= YOUR OBJECTIVE =
Wherever the word "optional" appears in the entries, copy the whole line.

***

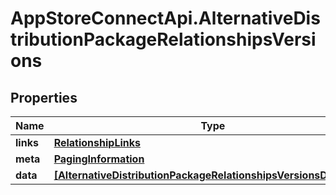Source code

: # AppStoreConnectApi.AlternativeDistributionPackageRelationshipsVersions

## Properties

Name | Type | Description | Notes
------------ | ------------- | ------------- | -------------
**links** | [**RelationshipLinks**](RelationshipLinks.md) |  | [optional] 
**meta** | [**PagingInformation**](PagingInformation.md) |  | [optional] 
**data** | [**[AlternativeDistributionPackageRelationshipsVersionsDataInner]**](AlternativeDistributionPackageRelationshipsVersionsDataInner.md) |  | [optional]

***

= REPLY TO THE EXERCISE =
**links** | [**RelationshipLinks**](RelationshipLinks.md) |  | [optional] 
**meta** | [**PagingInformation**](PagingInformation.md) |  | [optional] 
**data** | [**[AlternativeDistributionPackageRelationshipsVersionsDataInner]**](AlternativeDistributionPackageRelationshipsVersionsDataInner.md) |  | [optional]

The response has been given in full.